I felt this acutely when a Buddhist Unitarian I attend church with recently mentioned “Right Livelihood” as one of the tenets of the Buddhist “Eightfold Path”, together with Right Speech and Right Action.  And I wondered if my chosen profession would qualify as “right livelihood”.

I remember reading an article in undergraduate school called “The Parasite Economy” which explained how lawyers and lobbyists are a drain on the economy, because they do not create anything.  Instead, two lawyers will spend $1.98 together fighting over $1.  And my branch of the law is particularly problematic, because it basically consists of helping insurance companies keep their money, instead of giving it to people who may (or may not) be hurt.  In short, I feel a real disconnect between my livelihood and my spiritual ideals.

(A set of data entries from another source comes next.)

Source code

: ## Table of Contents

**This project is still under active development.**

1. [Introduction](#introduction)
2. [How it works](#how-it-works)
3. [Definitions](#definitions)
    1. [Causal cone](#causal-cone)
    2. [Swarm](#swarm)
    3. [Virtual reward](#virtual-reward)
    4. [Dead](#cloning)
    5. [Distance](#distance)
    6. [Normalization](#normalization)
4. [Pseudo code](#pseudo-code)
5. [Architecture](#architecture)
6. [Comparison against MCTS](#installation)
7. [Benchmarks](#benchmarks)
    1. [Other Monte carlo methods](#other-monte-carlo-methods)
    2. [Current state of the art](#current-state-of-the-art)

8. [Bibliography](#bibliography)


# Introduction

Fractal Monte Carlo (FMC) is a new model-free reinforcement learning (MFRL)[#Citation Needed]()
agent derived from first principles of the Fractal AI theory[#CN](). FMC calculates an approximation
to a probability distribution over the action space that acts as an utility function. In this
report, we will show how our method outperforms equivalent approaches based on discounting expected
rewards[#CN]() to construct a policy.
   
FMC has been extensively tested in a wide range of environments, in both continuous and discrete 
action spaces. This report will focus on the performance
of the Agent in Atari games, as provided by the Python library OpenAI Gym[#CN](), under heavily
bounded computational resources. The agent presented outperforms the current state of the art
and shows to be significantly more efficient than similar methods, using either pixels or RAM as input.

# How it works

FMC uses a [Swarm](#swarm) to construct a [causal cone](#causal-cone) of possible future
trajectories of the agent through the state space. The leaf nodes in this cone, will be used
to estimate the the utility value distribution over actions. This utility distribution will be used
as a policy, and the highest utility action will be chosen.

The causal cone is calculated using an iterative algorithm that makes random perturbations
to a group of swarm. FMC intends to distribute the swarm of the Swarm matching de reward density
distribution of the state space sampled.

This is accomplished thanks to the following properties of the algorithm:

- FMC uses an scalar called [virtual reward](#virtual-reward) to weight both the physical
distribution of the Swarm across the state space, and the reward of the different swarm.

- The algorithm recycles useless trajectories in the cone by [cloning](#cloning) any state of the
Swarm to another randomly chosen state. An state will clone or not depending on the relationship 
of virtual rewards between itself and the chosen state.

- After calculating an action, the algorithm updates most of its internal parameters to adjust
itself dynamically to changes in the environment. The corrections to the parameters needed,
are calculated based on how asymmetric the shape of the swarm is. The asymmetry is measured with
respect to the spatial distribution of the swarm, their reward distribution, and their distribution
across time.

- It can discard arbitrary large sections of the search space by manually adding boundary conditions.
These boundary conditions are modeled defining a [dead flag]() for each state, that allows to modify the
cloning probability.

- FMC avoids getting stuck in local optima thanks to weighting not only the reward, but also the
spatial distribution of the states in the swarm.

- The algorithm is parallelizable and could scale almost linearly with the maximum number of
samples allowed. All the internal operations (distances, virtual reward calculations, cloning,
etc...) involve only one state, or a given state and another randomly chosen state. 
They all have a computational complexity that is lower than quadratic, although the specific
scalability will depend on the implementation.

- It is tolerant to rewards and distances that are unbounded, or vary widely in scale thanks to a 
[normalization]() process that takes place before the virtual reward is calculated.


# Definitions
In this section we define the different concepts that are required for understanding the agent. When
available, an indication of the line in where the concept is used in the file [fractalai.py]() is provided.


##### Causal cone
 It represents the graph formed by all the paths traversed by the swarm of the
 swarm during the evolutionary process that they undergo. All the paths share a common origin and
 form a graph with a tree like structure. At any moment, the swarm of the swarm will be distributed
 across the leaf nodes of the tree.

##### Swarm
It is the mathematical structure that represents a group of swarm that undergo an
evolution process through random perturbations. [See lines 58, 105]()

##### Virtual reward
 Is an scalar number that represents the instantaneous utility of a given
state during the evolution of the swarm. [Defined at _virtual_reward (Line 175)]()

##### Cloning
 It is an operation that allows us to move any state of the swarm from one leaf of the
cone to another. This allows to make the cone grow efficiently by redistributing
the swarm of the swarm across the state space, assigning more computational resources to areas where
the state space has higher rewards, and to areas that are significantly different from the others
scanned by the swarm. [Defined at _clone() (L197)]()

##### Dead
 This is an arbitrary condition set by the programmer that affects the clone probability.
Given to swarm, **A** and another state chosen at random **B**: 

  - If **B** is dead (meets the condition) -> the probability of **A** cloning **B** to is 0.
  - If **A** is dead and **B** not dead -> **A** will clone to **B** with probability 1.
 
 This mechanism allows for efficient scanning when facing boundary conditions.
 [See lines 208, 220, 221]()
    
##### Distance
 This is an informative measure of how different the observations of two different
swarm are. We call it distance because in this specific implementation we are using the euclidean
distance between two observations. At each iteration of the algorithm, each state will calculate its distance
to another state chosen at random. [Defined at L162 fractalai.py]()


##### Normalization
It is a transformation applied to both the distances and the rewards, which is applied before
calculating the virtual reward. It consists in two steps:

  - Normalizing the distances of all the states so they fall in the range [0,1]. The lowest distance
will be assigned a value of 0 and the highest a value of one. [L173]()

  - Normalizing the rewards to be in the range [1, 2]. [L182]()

Could I do some good with my degree?  Take some pro bono cases for example?  The problem is that I don’t enjoy that work.  I enjoy what I do.  I don’t enjoy helping people.  (There, I said it.)  I have taken on pro bono cases in the past, and frankly I hated it.  I worked for a while on the other side of the bar too, as a plaintiff’s attorney.  And I hated that too.  I’m good at what I do, and for the most part I enjoy it.  My job fits me, my aptitudes and my personality.  But I create nothing.  And I do not help to make the world a better place.

Of course, there is some dignity or nobility in “the law” in an abstract sense, which my wife reminds me of when I get too pessimistic about my career choices.  But it is only at high levels of abstraction that I can feel that way about what I do.  So here I am.  I am where I belong.  And in that sense my livelihood is “right” for me.  But I do not like my place in the world.  As a youth I dreamed of changing the world.  Now I perpetuate a system of conflict resolution which could only be called a “justice system” in a very ironic sense.

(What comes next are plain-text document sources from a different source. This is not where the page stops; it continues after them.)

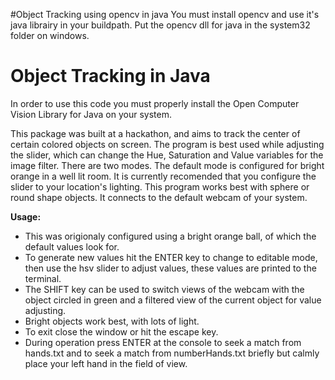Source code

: #Object Tracking using opencv in java
You must install opencv and use it's java librairy in your buildpath. Put the opencv dll for java in the system32 folder on windows.

Object Tracking in Java
====================
In order to use this code you must properly install the Open Computer Vision Library for Java on your system.


This package was built at a hackathon, and aims to track the center of certain colored objects on screen.  The program is best used while adjusting the slider, which can change the Hue, Saturation and Value variables for the image filter. There are two modes. The default mode is configured for bright orange in a well lit room. It is currently recomended that you configure the slider to your location's lighting. This program works best with sphere or round shape objects. It connects to the default webcam of your system.

**Usage:**
* This was origionaly configured using a bright orange ball, of which the default values look for.
* To generate new values hit the ENTER key to change to editable mode, then use the hsv slider to adjust values, these values are printed to the terminal.
* The SHIFT key can be used to switch views of the webcam with the object circled in green and a filtered view of the current object for value adjusting.
* Bright objects work best, with lots of light.
* To exit close the window or hit the escape key.
* During operation press ENTER at the console to seek a match from hands.txt and to seek a match from numberHands.txt briefly but calmly place your left hand in the field of view.

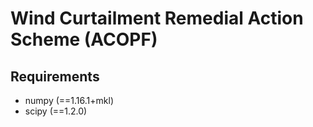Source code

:# Wind Curtailment Remedial Action Scheme (ACOPF)

## Requirements

* numpy (==1.16.1+mkl)
* scipy (==1.2.0)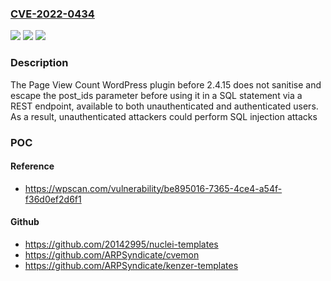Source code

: ### [CVE-2022-0434](https://cve.mitre.org/cgi-bin/cvename.cgi?name=CVE-2022-0434)
![](https://img.shields.io/static/v1?label=Product&message=Page%20View%20Count&color=blue)
![](https://img.shields.io/static/v1?label=Version&message=2.4.15%20&color=brightgreen)
![](https://img.shields.io/static/v1?label=Vulnerability&message=CWE-89%20SQL%20Injection&color=brightgreen)

### Description

The Page View Count WordPress plugin before 2.4.15 does not sanitise and escape the post_ids parameter before using it in a SQL statement via a REST endpoint, available to both unauthenticated and authenticated users. As a result, unauthenticated attackers could perform SQL injection attacks

### POC

#### Reference
- https://wpscan.com/vulnerability/be895016-7365-4ce4-a54f-f36d0ef2d6f1

#### Github
- https://github.com/20142995/nuclei-templates
- https://github.com/ARPSyndicate/cvemon
- https://github.com/ARPSyndicate/kenzer-templates

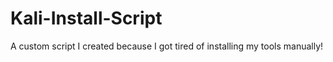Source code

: # Kali-Install-Script
A custom script I created because I got tired of installing my tools manually!
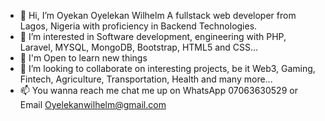 - 👋 Hi, I’m Oyekan Oyelekan Wilhelm A fullstack web developer from Lagos, Nigeria with proficiency in Backend Technologies.
- 👀 I’m interested in Software development, engineering with PHP, Laravel, MYSQL, MongoDB, Bootstrap, HTML5 and CSS...
- 🌱 I'm Open to learn new things 
- 💞️ I’m looking to collaborate on interesting projects, be it Web3, Gaming, Fintech, Agriculture, Transportation, Health and many more...
- 📫 You wanna reach me chat me up on WhatsApp 07063630529 or Email Oyelekanwilhelm@gmail.com 

<!---
WilhelmOyekan/WilhelmOyekan is a ✨ special ✨ repository because its `README.md` (this file) appears on your GitHub profile.
You can click the Preview link to take a look at your changes.
--->

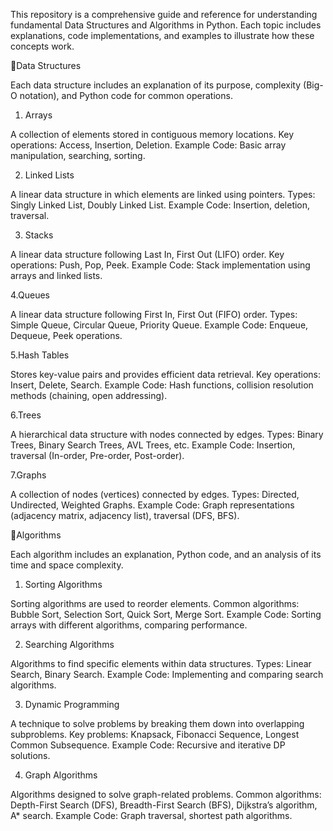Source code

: This repository is a comprehensive guide and reference for understanding fundamental Data Structures and Algorithms in Python. Each topic includes explanations, code implementations, and examples to illustrate how these concepts work.

🚀Data Structures

Each data structure includes an explanation of its purpose, complexity (Big-O notation), and Python code for common operations.

1. Arrays
   
A collection of elements stored in contiguous memory locations.
Key operations: Access, Insertion, Deletion.
Example Code: Basic array manipulation, searching, sorting.

2. Linked Lists
   
A linear data structure in which elements are linked using pointers.
Types: Singly Linked List, Doubly Linked List.
Example Code: Insertion, deletion, traversal.

3. Stacks

A linear data structure following Last In, First Out (LIFO) order.
Key operations: Push, Pop, Peek.
Example Code: Stack implementation using arrays and linked lists.

4.Queues

A linear data structure following First In, First Out (FIFO) order.
Types: Simple Queue, Circular Queue, Priority Queue.
Example Code: Enqueue, Dequeue, Peek operations.

5.Hash Tables

Stores key-value pairs and provides efficient data retrieval.
Key operations: Insert, Delete, Search.
Example Code: Hash functions, collision resolution methods (chaining, open addressing).

6.Trees

A hierarchical data structure with nodes connected by edges.
Types: Binary Trees, Binary Search Trees, AVL Trees, etc.
Example Code: Insertion, traversal (In-order, Pre-order, Post-order).

7.Graphs

A collection of nodes (vertices) connected by edges.
Types: Directed, Undirected, Weighted Graphs.
Example Code: Graph representations (adjacency matrix, adjacency list), traversal (DFS, BFS).

🚀Algorithms

Each algorithm includes an explanation, Python code, and an analysis of its time and space complexity.

1. Sorting Algorithms
   
Sorting algorithms are used to reorder elements.
Common algorithms: Bubble Sort, Selection Sort, Quick Sort, Merge Sort.
Example Code: Sorting arrays with different algorithms, comparing performance.

2. Searching Algorithms

Algorithms to find specific elements within data structures.
Types: Linear Search, Binary Search.
Example Code: Implementing and comparing search algorithms.

3. Dynamic Programming

A technique to solve problems by breaking them down into overlapping subproblems.
Key problems: Knapsack, Fibonacci Sequence, Longest Common Subsequence.
Example Code: Recursive and iterative DP solutions.

4. Graph Algorithms

Algorithms designed to solve graph-related problems.
Common algorithms: Depth-First Search (DFS), Breadth-First Search (BFS), Dijkstra’s algorithm, A* search.
Example Code: Graph traversal, shortest path algorithms.
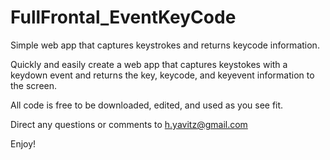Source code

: # FullFrontal_EventKeyCode
Simple web app that captures keystrokes and returns keycode information.

Quickly and easily create a web app that captures keystokes with a keydown event and returns the key, keycode, and keyevent information to the screen.

All code is free to be downloaded, edited, and used as you see fit.

Direct any questions or comments to h.yavitz@gmail.com

Enjoy!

I actually remember making this choice, years ago in undergraduate.  I had an opportunity to choose an academic career.  But I wanted to make money.  I wanted to raise a family with a certain level of financial security, one that my parents struggled to achieve when I was a child.  Since becoming a lawyer, I have fantasized about what it would have been like to get a degree in Religious Studies and become a college professor.  Then I saw this hilarious video, and decided maybe I had made the right choice after all.

I don’t have an answer for this dilemma.  I know this is not an uncommon feeling.  And I know it’s probably not a coincidence that I am 36 this year, approaching the half-way point of my statistical life expectancy.  But most people in my situation are not Pagan, and most Pagans are not in my situation.  I have totally bought into the white suburban middle-class picket fence dream.  Where is the radicalism?  Where is the danger?  Where is the romance?  My situation reminds me of that cover to Scott Cunningham’s The Truth About Witchcraft Today, with the conservatively dressed young woman who looks like anything except a witch.

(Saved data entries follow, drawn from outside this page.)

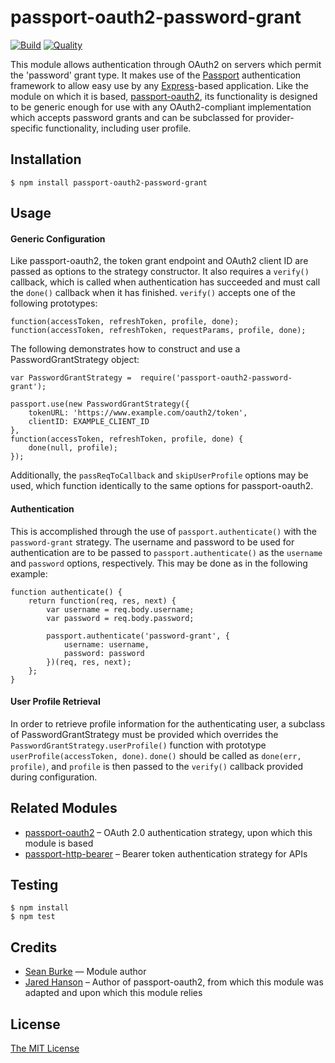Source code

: # passport-oauth2-password-grant

[![Build](https://travis-ci.org/leftmostcat/passport-oauth2-password-grant.svg?branch=master)](https://travis-ci.org/leftmostcat/passport-oauth2-password-grant)
[![Quality](https://codeclimate.com/github/leftmostcat/passport-oauth2-password-grant/badges/gpa.svg)](https://codeclimate.com/github/leftmostcat/passport-oauth2-password-grant)

This module allows authentication through OAuth2 on servers which permit the
'password' grant type. It makes use of the [Passport](http://passportjs.org/)
authentication framework to allow easy use by any
[Express](http://expressjs.com/)-based application. Like the module on which it
is based, [passport-oauth2](https://github.com/jaredhanson/passport-oauth2), its
functionality is designed to be generic enough for use with any OAuth2-compliant
implementation which accepts password grants and can be subclassed for
provider-specific functionality, including user profile.

## Installation

	$ npm install passport-oauth2-password-grant

## Usage

#### Generic Configuration

Like passport-oauth2, the token grant endpoint and OAuth2 client ID are
passed as options to the strategy constructor. It also requires a `verify()`
callback, which is called when authentication has succeeded and must call the
`done()` callback when it has finished. `verify()` accepts one of the following
prototypes:

	function(accessToken, refreshToken, profile, done);
	function(accessToken, refreshToken, requestParams, profile, done);

The following demonstrates how to construct and use a PasswordGrantStrategy
object:

	var PasswordGrantStrategy =  require('passport-oauth2-password-grant');

	passport.use(new PasswordGrantStrategy({
		tokenURL: 'https://www.example.com/oauth2/token',
		clientID: EXAMPLE_CLIENT_ID
	},
	function(accessToken, refreshToken, profile, done) {
		done(null, profile);
	});

Additionally, the `passReqToCallback` and `skipUserProfile` options may be used,
which function identically to the same options for passport-oauth2.

#### Authentication

This is accomplished through the use of `passport.authenticate()` with the
`password-grant` strategy. The username and password to be used for
authentication are to be passed to `passport.authenticate()` as the `username`
and `password` options, respectively. This may be done as in the following
example:

	function authenticate() {
		return function(req, res, next) {
			var username = req.body.username;
			var password = req.body.password;

			passport.authenticate('password-grant', {
				username: username,
				password: password
			})(req, res, next);
		};
	}

#### User Profile Retrieval

In order to retrieve profile information for the authenticating user, a subclass
of PasswordGrantStrategy must be provided which overrides the
`PasswordGrantStrategy.userProfile()` function with prototype
`userProfile(accessToken, done)`. `done()` should be called as
`done(err, profile)`, and `profile` is then passed to the `verify()` callback
provided during configuration.

## Related Modules

* [passport-oauth2](https://github.com/jaredhanson/passport-oauth2)
  – OAuth 2.0 authentication strategy, upon which this module is based
* [passport-http-bearer](https://github.com/jaredhanson/passport-http-bearer)
  – Bearer token authentication strategy for APIs

## Testing

	$ npm install
	$ npm test

## Credits

- [Sean Burke](https://github.com/leftmostcat/) — Module author
- [Jared Hanson](https://github.com/jaredhanson/) – Author of passport-oauth2,
  from which this module was adapted and upon which this module relies

## License

[The MIT License](http://opensource.org/licenses/MIT)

The Truth About Witchcraft Today (1988)

Or here’s a more recent edition:

The Truth About Witchcraft Today (2002)

These covers say, “Nothing radical here folks!”  If I were female, that could be me.  The irony is that I have elsewhere advocated for mainstreaming Paganism.  So what am I complaining about?  Isn’t this what I wanted?  A nice, suburban, middle-class Pagan family.  But something in me says, “blech!”

Trevor writes:

“The half fanatic I once was and the half worldling I now am must unite, and for the future years of our union make for thee and ours a full-hearted man.”

I, like Trevor, need to bring together the radical and the “worldling” in one heart.  Trevor does that by leaving his profession.  But Trevor felt that architecture was unnatural to him.  I feel the opposite about being an insurance defense attorney.  But I share Trevor’s desire for a life of dedication to a higher cause.

Trevor’s next chapter is entitled “Into the Wilderness”.  Those words resonate with me and I feel a premonition that perhaps I too need to go into some kind of “wilderness” to find my direction.